▶ _Data to examine_
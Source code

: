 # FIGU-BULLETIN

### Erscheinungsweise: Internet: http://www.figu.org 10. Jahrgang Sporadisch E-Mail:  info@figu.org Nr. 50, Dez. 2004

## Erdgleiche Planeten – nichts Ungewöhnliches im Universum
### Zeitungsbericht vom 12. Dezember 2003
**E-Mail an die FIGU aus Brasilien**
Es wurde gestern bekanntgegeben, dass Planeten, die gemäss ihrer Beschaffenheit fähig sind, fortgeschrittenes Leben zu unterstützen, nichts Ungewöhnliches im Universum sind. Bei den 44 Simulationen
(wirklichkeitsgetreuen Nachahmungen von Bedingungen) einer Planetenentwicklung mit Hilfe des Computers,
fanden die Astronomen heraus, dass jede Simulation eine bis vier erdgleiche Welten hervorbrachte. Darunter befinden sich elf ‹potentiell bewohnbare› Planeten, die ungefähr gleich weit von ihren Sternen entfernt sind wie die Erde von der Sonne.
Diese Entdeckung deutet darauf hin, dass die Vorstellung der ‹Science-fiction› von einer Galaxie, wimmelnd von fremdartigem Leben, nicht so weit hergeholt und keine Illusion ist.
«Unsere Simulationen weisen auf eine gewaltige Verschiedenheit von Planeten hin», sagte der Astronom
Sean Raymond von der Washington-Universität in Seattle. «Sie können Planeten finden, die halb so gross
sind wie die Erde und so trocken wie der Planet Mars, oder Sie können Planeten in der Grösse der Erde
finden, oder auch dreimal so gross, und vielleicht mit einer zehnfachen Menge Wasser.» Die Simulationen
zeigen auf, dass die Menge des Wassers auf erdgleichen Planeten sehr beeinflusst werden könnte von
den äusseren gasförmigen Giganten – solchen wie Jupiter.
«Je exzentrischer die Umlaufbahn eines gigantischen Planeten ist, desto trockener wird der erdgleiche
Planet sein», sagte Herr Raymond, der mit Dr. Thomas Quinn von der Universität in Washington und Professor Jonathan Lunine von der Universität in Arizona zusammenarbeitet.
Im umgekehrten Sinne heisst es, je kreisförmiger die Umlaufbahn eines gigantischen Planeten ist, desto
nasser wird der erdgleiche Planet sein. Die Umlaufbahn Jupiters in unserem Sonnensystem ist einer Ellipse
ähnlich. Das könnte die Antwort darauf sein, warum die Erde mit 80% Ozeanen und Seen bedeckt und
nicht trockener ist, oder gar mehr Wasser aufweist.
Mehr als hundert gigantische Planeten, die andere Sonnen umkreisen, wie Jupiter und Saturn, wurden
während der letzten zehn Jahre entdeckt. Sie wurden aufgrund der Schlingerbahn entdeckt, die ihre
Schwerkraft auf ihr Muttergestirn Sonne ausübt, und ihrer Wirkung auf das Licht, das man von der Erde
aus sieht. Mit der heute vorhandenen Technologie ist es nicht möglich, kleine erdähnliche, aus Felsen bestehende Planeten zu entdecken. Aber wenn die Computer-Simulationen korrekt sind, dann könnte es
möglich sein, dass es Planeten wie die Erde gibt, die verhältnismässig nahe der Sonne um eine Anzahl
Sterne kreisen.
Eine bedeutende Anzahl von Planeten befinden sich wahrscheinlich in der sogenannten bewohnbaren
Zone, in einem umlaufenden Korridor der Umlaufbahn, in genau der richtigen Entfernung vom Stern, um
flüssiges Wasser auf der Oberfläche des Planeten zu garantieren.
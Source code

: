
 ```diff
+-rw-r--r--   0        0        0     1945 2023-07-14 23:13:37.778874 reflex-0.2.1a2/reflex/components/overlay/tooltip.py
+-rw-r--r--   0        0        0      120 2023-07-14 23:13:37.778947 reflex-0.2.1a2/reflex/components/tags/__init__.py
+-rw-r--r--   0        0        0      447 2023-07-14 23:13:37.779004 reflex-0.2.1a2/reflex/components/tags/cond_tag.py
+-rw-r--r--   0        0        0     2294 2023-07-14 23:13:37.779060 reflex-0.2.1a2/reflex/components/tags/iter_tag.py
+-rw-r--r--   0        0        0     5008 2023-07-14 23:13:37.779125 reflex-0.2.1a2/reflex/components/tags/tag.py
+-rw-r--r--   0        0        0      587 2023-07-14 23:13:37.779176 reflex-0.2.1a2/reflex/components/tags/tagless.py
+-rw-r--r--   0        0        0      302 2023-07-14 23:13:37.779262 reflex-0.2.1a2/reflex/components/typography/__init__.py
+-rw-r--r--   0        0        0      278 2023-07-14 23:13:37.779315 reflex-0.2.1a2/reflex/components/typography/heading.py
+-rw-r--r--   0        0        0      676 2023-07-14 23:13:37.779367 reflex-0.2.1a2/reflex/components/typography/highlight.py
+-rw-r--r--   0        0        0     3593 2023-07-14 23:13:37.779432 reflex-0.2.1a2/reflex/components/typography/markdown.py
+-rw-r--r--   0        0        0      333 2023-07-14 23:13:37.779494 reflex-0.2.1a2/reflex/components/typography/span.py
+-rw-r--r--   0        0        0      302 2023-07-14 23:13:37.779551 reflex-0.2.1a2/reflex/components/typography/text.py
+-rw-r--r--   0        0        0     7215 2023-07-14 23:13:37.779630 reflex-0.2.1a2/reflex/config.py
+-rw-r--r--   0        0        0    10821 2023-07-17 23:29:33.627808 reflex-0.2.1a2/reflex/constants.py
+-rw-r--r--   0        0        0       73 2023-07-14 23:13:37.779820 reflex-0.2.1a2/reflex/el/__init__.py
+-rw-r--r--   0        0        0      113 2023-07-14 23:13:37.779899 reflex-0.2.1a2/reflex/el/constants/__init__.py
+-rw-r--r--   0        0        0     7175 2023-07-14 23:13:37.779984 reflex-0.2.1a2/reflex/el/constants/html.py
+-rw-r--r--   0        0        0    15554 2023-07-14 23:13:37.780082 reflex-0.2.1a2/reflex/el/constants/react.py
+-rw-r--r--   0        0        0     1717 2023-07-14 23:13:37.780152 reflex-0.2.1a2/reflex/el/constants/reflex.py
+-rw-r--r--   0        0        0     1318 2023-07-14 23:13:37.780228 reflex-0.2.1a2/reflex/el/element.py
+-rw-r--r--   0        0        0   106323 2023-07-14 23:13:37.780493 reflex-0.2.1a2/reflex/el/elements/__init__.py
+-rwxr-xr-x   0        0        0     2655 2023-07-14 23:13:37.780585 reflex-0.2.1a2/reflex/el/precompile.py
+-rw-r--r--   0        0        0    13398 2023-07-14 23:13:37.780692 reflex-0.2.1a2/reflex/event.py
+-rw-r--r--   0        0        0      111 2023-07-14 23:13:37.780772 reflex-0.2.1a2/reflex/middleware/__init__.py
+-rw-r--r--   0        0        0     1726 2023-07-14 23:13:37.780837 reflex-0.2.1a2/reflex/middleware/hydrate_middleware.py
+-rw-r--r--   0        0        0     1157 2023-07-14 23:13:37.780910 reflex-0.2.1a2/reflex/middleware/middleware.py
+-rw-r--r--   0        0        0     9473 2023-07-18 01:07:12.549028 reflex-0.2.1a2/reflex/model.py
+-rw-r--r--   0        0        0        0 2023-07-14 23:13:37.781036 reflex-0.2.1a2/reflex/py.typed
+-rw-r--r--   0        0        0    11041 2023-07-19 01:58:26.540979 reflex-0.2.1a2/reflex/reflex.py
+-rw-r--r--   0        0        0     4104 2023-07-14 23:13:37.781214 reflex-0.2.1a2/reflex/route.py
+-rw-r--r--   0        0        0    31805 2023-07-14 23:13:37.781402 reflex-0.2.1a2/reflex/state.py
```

▶ _Exercise directions_
Only the lines from the beginning of the material through the line with "Es wurde gestern" should appear in the answer, each copied exactly.

▶ _Task response_
Source code

: # FIGU-BULLETIN

### Erscheinungsweise: Internet: http://www.figu.org 10. Jahrgang Sporadisch E-Mail:  info@figu.org Nr. 50, Dez. 2004

## Erdgleiche Planeten – nichts Ungewöhnliches im Universum
### Zeitungsbericht vom 12. Dezember 2003
**E-Mail an die FIGU aus Brasilien**
Es wurde gestern bekanntgegeben, dass Planeten, die gemäss ihrer Beschaffenheit fähig sind, fortgeschrittenes Leben zu unterstützen, nichts Ungewöhnliches im Universum sind. Bei den 44 Simulationen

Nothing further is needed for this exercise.